Tan adds that a simple search with the Housebuyers’ Association or the Real Estate Developers’ Association would help identify a fly-by-night company.

2) Land tenure:
Do look into the land tenure before a purchase as some leasehold properties may be sold with terms that are shorter than the 99 years. “Although leasehold condominiums are a popular choice because developers sometimes price them lower than a similar freehold condo, many purchasers still prefer to own a freehold home as it gives them peace of mind and security knowing it is truly theirs,” says Tey.

3) Project density:
Tan says it is good to note the number of units in a scheme, as it is a factor in determining the potential for capital appreciation. “A project with less than 100 units has better opportunity for appreciation compared with a project with 1,000 units. The higher the density, the lower its potential for capital appreciation,” he adds.

4) Property check:
When searching for a potential real estate to buy, it is good to look beyond the exterior. Tan feels that no one should buy a property without first doing a thorough check of the whole house and keeping a lookout for things such as roof leakage, termite attack, flooding and so on.

5) Keep a cool head:
Real estate agents are good at selling their products and that is why they do it for a living. It is easy to get carried away with the marketing talk, but regardless of how sincere an agent appears, always seek advice from lawyers or consultants before signing a contract.

6) Economic environment:
Investing in real estate requires some basic knowledge of the property cycle. Some are able to predict the boom time and make money for their investment, while others are unable to gather income from a rental property purchased at the peak of the cycle. Tey cited an example: “A client purchased office suites near the Taman Jaya LRT station in the early 1990s for a high price when the market was good, but when the recession hit, he was stuck with low rental rates and was unable to sell the unit for a good price as the secondary prices were nowhere near the developer’s price.”
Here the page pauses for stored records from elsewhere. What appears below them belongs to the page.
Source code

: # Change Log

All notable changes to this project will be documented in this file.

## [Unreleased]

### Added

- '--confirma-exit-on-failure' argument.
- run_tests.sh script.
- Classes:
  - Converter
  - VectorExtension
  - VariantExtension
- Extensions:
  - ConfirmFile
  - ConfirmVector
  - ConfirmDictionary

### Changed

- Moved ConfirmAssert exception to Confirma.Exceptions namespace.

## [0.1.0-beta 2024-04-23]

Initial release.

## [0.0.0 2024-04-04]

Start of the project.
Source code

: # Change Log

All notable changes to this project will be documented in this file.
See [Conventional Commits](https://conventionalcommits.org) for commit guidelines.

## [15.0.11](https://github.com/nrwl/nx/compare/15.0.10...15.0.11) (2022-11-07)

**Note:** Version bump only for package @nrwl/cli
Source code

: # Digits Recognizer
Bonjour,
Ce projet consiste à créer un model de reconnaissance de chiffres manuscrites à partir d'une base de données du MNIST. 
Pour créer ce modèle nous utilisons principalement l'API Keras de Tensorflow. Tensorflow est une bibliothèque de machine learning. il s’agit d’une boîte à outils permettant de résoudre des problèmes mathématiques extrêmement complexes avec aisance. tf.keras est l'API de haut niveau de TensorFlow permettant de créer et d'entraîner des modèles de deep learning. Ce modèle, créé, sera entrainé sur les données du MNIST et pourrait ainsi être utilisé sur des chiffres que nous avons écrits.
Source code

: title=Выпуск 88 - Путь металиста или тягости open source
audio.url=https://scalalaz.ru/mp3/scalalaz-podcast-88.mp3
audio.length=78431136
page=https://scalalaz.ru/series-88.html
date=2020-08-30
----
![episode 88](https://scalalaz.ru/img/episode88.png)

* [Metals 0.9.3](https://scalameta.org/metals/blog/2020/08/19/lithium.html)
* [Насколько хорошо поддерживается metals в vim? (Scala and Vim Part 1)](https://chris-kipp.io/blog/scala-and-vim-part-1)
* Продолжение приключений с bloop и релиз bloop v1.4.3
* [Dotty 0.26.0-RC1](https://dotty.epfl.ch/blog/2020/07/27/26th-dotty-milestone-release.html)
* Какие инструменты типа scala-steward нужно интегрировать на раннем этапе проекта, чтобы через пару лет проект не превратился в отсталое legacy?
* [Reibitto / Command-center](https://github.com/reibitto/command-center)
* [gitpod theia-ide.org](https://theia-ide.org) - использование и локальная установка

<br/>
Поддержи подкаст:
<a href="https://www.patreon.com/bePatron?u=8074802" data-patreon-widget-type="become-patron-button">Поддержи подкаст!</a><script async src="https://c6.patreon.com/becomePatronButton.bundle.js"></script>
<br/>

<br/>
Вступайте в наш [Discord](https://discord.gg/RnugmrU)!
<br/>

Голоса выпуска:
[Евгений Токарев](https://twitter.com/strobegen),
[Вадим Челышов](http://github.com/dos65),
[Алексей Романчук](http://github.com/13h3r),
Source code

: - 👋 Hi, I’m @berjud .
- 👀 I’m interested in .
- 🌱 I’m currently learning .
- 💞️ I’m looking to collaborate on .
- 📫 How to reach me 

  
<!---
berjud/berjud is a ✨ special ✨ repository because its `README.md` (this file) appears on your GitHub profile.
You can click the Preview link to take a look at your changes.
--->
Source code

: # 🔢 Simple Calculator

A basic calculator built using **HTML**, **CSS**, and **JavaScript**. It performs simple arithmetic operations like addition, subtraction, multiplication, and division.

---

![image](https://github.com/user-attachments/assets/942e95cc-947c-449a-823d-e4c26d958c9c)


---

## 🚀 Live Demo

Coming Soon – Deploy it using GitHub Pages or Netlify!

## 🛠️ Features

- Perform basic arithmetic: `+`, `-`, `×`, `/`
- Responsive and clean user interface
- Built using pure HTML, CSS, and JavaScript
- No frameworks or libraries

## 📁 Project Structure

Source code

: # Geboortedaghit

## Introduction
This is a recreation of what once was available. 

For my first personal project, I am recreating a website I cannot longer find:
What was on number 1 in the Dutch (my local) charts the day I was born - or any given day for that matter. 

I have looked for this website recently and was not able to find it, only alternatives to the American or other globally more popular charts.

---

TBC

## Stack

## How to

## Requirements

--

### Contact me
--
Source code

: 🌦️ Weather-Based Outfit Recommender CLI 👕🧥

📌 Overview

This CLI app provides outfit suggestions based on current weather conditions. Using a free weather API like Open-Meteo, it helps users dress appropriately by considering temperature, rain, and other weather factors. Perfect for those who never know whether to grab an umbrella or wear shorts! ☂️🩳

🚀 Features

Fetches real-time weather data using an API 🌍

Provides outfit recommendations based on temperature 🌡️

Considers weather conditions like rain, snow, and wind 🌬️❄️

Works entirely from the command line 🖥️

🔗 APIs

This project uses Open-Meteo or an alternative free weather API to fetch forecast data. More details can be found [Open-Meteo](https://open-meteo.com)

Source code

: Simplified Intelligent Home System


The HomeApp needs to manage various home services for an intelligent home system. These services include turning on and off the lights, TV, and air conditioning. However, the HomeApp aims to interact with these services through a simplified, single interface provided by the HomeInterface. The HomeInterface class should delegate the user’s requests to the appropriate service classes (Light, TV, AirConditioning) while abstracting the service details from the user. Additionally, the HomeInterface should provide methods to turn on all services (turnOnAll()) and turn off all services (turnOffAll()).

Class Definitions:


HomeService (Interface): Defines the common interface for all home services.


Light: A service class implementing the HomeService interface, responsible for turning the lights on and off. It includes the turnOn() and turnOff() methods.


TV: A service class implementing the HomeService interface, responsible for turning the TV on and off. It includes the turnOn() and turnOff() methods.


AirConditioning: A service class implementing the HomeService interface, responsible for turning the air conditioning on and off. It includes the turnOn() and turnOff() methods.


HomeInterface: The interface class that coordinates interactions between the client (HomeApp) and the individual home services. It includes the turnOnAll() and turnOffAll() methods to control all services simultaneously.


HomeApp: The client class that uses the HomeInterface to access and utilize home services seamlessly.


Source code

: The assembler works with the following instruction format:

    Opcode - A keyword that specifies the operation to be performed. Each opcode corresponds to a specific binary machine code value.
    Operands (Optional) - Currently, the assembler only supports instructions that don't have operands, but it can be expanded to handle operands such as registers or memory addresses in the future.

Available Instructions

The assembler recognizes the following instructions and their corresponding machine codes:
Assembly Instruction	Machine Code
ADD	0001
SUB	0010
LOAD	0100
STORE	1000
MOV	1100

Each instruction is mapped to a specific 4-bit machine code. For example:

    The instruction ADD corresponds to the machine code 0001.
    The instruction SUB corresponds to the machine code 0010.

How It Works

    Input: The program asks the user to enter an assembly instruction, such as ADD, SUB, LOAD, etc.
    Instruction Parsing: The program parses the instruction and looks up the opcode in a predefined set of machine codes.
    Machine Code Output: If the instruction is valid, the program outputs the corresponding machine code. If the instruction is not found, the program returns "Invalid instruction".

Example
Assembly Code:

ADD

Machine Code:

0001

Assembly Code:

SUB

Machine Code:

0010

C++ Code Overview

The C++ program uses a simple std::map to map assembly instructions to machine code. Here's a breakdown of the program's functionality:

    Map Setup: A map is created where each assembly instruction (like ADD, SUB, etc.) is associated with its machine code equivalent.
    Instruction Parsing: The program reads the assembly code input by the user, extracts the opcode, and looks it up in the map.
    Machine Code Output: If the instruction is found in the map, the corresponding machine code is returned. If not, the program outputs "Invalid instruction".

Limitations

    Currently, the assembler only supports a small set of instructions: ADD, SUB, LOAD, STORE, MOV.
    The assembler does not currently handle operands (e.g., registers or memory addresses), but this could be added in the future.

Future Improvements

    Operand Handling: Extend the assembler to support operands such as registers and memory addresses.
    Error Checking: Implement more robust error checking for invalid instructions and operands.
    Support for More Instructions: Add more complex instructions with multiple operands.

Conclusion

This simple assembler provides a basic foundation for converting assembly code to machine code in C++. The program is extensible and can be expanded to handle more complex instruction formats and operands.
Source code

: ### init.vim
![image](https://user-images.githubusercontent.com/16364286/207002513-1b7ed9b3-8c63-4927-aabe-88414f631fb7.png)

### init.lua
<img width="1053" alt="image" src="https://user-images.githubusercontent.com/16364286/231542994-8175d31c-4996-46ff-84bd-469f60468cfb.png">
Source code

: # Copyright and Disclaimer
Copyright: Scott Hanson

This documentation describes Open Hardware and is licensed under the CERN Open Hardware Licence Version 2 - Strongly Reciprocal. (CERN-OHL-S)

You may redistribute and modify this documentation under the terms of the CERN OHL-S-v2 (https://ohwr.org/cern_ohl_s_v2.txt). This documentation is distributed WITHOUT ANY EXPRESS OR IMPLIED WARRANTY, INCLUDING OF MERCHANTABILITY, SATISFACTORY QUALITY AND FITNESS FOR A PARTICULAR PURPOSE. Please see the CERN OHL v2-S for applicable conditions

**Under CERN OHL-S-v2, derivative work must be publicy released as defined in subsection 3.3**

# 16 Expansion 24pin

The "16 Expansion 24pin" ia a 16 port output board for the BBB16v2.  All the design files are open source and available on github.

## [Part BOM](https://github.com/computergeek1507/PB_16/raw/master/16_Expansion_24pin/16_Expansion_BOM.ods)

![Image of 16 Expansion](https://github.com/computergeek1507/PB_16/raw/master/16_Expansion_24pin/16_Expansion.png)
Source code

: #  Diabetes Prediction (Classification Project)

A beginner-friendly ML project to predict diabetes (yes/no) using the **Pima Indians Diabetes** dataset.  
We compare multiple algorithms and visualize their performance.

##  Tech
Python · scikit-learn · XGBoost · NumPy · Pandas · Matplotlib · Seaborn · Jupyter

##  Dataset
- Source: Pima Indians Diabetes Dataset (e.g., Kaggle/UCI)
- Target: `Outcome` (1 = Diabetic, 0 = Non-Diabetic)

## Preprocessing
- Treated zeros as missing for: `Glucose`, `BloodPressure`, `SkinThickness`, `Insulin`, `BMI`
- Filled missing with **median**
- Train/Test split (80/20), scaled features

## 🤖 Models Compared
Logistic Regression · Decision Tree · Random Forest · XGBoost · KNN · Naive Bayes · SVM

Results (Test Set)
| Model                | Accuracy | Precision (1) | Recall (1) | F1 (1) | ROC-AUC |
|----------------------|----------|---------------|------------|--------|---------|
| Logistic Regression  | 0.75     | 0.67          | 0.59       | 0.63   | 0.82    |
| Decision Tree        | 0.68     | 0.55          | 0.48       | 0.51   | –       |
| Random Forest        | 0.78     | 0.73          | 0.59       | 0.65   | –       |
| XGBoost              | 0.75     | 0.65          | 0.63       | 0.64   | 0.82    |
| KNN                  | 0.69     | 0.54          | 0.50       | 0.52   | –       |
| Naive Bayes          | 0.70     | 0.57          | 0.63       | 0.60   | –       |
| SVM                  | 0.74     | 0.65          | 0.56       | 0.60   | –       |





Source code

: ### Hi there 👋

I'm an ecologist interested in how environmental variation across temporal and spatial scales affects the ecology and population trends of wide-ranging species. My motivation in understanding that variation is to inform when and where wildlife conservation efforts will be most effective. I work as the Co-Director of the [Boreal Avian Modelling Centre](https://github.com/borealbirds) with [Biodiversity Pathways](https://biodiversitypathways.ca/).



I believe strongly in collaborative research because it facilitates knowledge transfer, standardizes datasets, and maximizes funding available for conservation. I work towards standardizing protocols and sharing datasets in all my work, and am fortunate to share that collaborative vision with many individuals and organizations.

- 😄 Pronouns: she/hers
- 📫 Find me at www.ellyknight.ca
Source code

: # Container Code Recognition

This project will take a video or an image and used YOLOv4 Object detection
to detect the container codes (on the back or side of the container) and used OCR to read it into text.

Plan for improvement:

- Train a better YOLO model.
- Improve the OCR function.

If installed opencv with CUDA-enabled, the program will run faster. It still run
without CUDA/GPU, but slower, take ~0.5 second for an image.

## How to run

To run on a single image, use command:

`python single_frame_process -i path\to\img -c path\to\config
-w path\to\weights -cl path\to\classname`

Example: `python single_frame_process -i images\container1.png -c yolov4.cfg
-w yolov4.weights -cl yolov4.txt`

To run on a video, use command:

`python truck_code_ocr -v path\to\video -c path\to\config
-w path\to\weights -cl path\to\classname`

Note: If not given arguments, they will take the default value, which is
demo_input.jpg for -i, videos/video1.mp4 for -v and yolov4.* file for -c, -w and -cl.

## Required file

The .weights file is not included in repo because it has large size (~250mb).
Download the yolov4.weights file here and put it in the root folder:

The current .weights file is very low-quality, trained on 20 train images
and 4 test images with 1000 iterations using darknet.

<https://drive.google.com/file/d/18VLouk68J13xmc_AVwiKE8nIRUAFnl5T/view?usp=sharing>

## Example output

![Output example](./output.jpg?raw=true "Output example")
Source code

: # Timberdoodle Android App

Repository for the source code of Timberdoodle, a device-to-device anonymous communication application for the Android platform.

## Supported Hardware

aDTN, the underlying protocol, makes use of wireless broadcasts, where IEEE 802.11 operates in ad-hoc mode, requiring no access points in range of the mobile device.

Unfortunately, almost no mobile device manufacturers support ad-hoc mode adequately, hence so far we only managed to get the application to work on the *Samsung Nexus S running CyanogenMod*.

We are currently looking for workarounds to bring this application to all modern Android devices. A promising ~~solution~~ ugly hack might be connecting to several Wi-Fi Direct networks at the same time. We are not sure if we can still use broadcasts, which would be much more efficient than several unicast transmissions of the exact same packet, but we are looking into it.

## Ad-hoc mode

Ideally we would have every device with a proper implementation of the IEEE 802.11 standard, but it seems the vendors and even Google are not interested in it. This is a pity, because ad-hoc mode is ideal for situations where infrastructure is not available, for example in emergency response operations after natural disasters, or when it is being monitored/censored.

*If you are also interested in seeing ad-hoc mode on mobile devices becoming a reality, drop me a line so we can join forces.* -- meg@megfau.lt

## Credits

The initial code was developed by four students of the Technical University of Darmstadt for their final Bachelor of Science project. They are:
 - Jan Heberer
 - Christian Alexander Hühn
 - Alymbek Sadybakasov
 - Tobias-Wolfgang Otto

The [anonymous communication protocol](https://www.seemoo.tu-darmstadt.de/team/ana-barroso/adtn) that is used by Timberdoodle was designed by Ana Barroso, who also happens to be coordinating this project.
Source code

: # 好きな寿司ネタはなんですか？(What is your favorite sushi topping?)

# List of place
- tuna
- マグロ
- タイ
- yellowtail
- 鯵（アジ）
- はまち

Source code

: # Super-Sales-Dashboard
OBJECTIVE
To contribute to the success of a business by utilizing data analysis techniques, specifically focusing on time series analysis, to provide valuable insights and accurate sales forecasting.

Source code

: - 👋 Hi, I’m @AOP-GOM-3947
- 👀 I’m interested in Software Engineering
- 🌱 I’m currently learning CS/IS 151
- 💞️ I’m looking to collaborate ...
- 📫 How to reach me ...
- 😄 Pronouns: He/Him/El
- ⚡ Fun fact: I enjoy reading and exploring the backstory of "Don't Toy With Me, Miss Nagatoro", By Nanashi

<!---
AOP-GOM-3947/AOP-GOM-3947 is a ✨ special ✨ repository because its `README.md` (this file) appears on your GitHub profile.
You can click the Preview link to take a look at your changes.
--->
These are but some of the guidelines for property investment hunting but there are many other things to take note of, says Tan. One is to check on the transferability of the property title; whether the property can be sold while it is under construction. The other, he warns, is to avoid buying property which does not have the necessary approvals from the authorities. “Buyers should not buy a property that do not have the approval of the authorities as they can tear down illegal extensions and alterations,” says Tan. At the end of the day, it takes a little bit of luck as well to find your perfect home or investment property.